── Extracted material ──

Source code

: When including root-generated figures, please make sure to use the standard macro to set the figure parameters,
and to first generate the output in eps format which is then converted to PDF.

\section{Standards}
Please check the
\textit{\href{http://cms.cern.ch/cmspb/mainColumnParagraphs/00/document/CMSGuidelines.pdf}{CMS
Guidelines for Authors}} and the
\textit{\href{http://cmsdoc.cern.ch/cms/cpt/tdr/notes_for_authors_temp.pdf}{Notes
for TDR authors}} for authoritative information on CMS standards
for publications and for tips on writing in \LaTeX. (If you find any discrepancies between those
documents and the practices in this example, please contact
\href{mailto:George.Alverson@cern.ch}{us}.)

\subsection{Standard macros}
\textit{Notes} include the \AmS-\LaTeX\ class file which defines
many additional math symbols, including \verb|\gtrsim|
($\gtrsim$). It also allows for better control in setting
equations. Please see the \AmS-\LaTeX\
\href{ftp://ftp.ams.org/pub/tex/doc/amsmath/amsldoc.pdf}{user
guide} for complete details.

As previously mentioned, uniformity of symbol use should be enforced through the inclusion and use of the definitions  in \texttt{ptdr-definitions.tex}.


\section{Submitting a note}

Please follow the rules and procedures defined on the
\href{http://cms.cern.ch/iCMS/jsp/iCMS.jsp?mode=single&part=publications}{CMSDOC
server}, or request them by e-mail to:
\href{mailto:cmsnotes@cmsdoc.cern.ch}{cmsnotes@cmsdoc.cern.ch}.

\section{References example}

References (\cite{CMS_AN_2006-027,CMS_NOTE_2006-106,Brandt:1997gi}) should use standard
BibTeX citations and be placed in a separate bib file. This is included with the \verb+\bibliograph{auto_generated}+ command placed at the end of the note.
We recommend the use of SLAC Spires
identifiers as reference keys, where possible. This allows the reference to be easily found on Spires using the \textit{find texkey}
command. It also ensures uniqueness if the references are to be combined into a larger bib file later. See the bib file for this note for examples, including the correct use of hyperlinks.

───

▶ Exercise aim
Give the number of lines above that hold the word "publications", and nothing more.

▶ Result of the exercise
2